> Task to carry out
Identify every line in the records below that contains the word "GroupProjection", and copy each of those lines.

> Given data
++++++++++++++++++++
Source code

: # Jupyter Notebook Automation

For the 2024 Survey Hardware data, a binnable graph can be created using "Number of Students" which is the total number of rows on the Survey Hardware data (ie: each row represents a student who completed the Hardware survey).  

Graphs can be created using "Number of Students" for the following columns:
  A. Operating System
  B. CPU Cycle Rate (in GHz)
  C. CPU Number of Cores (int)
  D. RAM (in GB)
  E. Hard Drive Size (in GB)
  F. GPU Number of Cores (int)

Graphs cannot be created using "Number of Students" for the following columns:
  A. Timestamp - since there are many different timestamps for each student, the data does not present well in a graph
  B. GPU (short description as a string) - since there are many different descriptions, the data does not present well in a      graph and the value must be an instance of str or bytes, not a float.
++++++++++++++++++++
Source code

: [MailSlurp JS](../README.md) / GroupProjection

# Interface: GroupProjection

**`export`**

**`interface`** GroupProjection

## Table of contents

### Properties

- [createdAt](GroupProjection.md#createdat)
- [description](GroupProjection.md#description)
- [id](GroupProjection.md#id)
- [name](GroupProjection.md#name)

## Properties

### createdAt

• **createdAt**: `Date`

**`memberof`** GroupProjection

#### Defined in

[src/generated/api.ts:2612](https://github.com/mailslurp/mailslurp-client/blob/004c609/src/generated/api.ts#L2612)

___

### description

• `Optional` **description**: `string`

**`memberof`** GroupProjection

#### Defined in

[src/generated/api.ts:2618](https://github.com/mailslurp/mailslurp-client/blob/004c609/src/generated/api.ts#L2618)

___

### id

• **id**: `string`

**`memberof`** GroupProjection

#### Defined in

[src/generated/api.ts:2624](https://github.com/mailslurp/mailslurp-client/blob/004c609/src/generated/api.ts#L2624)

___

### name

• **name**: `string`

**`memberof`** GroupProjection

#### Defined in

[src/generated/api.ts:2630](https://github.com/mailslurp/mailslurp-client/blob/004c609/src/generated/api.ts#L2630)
++++++++++++++++++++
> Expected answer
: [MailSlurp JS](../README.md) / GroupProjection
# Interface: GroupProjection
**`interface`** GroupProjection
- [createdAt](GroupProjection.md#createdat)
- [description](GroupProjection.md#description)
- [id](GroupProjection.md#id)
- [name](GroupProjection.md#name)
**`memberof`** GroupProjection
**`memberof`** GroupProjection
**`memberof`** GroupProjection
**`memberof`** GroupProjection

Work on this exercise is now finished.